US-Präsident Donald Trump – ein politischer Überlebenskünstler, dessen Erfolg auf einem Mechanismus beruht, welchen man in der Psychologie als ‘Projektionen’ bezeichnen würde. Nun schickt er sich an, sich eben jenes „Konzept“ auch in der Ukraineaffäre zunutze zu machen. Denn meisterhaft beherrscht es der US-Präsident, in seinem Sinne die öffentliche Wahrnehmung zu beeinflussen. Dabei ist seine Taktik, sofort vom eigenen Fehlverhalten abzulenken, indem er seinen Opponenten die gleichen – mindestens – oder gar noch unerheuerliche Taten unterstellt.
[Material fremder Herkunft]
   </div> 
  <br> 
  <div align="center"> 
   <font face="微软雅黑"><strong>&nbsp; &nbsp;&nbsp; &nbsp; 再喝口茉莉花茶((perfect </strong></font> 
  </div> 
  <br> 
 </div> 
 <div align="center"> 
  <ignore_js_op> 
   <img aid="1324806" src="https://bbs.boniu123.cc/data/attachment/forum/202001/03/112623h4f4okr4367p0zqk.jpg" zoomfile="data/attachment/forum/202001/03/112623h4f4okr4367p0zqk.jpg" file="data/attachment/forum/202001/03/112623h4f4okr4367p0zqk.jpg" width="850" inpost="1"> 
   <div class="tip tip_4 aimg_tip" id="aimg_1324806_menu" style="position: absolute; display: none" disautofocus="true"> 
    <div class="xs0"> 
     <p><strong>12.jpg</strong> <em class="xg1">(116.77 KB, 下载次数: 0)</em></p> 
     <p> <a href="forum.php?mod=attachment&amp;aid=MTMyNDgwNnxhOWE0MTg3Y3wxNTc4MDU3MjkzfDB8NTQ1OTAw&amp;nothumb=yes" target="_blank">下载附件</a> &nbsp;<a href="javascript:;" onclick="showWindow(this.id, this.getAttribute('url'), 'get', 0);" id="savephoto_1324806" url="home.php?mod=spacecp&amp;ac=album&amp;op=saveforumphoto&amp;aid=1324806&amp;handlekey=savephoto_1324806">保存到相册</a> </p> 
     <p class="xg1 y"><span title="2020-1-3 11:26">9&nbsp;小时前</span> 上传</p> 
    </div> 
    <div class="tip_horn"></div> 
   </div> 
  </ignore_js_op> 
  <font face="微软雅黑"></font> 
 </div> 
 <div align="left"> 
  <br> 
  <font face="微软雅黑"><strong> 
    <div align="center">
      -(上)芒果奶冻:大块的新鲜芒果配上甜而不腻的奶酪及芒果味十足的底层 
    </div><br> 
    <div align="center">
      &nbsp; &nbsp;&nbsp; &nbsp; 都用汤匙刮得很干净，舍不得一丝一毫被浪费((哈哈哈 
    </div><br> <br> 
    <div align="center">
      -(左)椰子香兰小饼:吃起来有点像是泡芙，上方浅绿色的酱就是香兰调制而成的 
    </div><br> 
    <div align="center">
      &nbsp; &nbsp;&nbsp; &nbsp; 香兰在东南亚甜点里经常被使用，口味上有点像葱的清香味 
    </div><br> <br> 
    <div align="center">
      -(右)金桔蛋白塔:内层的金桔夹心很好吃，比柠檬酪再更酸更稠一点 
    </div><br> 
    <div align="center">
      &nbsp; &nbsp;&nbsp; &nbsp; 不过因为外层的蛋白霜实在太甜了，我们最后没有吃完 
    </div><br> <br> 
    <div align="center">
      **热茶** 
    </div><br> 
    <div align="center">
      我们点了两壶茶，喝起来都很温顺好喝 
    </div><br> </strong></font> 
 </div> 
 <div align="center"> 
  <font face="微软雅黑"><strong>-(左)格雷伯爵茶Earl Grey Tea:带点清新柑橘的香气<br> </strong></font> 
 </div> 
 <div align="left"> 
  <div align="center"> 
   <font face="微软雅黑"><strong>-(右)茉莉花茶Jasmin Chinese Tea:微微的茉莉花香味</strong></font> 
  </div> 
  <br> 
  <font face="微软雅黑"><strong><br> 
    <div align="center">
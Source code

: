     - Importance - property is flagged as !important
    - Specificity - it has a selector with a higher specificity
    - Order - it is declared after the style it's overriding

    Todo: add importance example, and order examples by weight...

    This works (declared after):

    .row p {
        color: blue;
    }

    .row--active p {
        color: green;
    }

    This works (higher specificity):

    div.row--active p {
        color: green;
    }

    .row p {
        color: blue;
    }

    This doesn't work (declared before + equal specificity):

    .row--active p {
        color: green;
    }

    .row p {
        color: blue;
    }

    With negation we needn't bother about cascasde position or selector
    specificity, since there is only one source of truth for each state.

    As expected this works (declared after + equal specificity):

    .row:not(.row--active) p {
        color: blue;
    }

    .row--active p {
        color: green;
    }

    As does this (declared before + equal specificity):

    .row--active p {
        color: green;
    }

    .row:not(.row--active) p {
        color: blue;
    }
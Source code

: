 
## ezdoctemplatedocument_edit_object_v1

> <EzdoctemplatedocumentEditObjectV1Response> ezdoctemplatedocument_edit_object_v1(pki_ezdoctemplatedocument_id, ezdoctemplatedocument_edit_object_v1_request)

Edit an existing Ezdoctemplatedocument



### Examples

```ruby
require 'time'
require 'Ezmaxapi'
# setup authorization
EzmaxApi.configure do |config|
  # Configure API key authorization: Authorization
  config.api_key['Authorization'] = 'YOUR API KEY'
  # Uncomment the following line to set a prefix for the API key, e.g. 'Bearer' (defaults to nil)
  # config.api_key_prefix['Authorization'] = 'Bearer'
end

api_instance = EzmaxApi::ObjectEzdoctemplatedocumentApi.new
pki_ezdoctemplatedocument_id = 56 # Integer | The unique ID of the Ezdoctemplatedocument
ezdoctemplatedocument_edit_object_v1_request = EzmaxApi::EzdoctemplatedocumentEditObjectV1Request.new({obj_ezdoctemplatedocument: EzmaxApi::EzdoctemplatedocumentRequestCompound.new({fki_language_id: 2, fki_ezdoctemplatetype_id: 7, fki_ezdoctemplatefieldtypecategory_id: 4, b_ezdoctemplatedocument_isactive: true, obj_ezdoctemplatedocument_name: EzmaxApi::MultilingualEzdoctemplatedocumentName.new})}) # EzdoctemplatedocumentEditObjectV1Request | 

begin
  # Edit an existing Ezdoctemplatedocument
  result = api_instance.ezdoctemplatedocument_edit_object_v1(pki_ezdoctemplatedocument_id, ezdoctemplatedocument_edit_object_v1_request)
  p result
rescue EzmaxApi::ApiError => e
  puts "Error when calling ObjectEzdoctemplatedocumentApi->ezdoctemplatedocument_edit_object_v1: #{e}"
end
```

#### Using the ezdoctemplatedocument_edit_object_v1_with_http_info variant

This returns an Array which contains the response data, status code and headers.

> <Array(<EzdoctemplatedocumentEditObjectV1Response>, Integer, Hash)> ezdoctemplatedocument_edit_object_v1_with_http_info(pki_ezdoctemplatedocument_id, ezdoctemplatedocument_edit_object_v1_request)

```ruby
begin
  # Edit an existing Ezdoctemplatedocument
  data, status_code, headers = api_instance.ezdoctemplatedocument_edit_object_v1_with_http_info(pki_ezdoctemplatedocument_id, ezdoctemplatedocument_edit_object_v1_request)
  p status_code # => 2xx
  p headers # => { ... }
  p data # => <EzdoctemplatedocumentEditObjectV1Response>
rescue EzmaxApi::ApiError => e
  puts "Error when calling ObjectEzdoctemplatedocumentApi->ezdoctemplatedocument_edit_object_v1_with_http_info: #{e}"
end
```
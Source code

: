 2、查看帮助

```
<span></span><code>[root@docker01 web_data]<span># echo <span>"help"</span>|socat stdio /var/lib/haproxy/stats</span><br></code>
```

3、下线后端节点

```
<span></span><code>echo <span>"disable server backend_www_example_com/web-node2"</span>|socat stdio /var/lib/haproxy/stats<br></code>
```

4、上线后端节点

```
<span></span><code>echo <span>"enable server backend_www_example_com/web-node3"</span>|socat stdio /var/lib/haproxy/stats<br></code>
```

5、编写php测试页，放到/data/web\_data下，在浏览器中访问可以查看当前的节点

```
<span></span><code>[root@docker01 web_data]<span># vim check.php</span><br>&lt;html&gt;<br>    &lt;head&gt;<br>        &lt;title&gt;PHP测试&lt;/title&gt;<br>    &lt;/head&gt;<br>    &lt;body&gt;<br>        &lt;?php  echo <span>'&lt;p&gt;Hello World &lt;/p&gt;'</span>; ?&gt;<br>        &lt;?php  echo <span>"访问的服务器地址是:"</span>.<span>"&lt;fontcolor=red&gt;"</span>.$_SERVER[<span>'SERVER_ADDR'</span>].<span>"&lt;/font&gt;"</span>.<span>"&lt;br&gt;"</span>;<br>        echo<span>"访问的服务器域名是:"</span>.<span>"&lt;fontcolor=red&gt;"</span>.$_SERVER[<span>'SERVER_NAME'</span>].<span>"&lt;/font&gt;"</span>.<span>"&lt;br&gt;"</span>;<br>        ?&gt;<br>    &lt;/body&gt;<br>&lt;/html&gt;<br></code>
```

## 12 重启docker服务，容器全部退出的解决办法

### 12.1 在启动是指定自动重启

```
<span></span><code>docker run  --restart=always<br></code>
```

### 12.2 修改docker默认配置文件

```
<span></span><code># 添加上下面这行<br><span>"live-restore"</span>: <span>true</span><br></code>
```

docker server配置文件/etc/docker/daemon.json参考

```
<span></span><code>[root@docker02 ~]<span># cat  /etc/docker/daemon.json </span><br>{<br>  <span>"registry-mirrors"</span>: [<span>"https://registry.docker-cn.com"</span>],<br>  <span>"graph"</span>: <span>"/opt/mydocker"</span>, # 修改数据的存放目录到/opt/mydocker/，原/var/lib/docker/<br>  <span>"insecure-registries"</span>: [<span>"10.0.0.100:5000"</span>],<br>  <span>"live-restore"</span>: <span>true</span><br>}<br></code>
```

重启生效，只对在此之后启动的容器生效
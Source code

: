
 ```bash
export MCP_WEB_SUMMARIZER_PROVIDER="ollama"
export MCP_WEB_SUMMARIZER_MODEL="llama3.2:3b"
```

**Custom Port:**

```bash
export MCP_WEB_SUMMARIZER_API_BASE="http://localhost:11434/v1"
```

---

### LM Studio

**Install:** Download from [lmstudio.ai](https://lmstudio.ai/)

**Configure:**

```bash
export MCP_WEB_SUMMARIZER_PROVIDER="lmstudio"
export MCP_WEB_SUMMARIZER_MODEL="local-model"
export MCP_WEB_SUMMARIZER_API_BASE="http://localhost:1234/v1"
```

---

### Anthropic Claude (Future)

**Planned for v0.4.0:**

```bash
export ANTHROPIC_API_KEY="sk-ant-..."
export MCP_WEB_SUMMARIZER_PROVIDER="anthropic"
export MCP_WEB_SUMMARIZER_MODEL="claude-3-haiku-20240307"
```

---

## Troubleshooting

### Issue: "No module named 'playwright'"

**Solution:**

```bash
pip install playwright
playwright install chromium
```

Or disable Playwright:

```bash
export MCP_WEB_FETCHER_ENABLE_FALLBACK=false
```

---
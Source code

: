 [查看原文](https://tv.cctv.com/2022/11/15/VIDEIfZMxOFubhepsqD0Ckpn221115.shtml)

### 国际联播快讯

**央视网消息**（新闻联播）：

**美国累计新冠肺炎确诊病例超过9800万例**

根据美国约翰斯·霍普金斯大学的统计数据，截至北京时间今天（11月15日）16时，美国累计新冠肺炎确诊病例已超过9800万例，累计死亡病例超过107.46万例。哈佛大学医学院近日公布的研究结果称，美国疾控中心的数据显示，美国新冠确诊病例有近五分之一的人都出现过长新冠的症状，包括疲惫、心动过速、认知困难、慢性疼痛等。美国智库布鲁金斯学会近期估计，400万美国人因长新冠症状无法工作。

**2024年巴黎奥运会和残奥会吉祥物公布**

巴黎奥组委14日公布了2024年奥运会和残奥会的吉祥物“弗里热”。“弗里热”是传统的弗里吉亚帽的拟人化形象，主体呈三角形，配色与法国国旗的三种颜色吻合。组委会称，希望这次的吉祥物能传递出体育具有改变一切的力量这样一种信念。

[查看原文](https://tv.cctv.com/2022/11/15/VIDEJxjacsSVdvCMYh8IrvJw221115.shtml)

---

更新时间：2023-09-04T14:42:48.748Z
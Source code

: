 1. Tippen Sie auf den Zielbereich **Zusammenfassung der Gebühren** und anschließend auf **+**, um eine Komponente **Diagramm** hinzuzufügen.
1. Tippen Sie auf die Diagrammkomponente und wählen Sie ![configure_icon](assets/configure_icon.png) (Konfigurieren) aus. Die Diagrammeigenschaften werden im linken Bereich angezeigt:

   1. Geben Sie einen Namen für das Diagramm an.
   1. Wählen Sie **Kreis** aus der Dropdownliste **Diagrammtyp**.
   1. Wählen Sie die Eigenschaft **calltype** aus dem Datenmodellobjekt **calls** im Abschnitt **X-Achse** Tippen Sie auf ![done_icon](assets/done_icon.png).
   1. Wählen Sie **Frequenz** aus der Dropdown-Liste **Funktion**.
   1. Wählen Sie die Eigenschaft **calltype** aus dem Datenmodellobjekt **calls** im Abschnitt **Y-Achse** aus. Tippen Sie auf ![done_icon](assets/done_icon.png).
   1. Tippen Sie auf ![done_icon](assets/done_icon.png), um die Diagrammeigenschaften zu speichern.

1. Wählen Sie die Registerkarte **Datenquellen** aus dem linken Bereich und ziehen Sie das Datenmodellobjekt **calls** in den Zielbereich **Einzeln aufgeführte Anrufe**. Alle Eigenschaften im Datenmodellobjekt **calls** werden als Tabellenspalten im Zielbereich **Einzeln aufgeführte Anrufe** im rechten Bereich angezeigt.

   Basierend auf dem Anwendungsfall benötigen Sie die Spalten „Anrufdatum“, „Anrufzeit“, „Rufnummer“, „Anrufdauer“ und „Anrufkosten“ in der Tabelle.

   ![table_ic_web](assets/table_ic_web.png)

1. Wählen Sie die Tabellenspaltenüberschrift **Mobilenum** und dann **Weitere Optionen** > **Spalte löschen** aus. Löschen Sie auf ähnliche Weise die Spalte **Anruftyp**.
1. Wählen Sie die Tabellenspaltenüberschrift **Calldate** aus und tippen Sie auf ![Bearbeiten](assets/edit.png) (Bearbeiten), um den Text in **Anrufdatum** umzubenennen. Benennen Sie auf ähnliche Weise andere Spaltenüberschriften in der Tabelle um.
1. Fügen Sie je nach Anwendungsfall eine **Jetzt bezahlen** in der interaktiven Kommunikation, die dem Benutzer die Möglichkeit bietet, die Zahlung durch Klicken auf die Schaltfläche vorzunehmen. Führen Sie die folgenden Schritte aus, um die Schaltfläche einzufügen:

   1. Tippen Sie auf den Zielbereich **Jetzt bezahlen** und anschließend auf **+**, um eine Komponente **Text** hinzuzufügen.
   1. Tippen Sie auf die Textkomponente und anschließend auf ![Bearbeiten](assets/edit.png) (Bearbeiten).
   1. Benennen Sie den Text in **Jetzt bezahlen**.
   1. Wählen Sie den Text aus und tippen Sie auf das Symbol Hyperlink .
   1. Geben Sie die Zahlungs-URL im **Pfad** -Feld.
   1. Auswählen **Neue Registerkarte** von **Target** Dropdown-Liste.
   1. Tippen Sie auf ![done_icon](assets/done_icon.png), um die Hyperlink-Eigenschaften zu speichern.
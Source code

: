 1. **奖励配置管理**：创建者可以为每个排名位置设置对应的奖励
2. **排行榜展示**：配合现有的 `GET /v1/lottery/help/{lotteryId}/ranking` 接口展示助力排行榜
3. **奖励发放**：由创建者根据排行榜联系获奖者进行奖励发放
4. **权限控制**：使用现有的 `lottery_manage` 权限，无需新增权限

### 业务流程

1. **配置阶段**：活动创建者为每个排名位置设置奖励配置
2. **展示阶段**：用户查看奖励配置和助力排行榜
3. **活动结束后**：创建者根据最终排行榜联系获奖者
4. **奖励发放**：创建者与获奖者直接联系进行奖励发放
Beispielhaft dafür war der US-Präsidentschaftswahlkampf 2016, als er auf prinzipiell jedes ihm vorgeworfene Fehlverhalten einfach auf seine Gegenkandidatin zeigte: „Aber Hillarys E-Mails!“

Nun aber argumentieren die US-Demokraten, er habe wohlmöglich gegen die Verfassung sowie seinen Amtseid verstoßen. Und zwar mit seinem Vorgehen in der Ukraineaffäre, die aus den – inzwischen vielfach belegten – Versuchen resultierte, sein Amt zu nutzen, um politischen Schmutz gegen seinen potenziellen demokratischen Rivalen Joe Biden publik zu machen. Dies bezeichnet er als „völlig in Ordnung“ und im selben Atemzug bezeichnet er direkt Joe Biden und seinen Sohn, Hunter Biden, als „korrupt“ – bleibt Belege hierfür jedoch bislang schuldig. Aber auf Wahlkampfveranstaltungen brüllen seine Anhänger lauthals und unbeirrbar im Chor: „Sperrt ihn ein!“

Geradezu eine Eins-zu-eins Kopie des Wahlkampfs 2016 gegen Hillary Clinton, wenn skandiert wurde „Lock her up! (Sperrt sie ein!).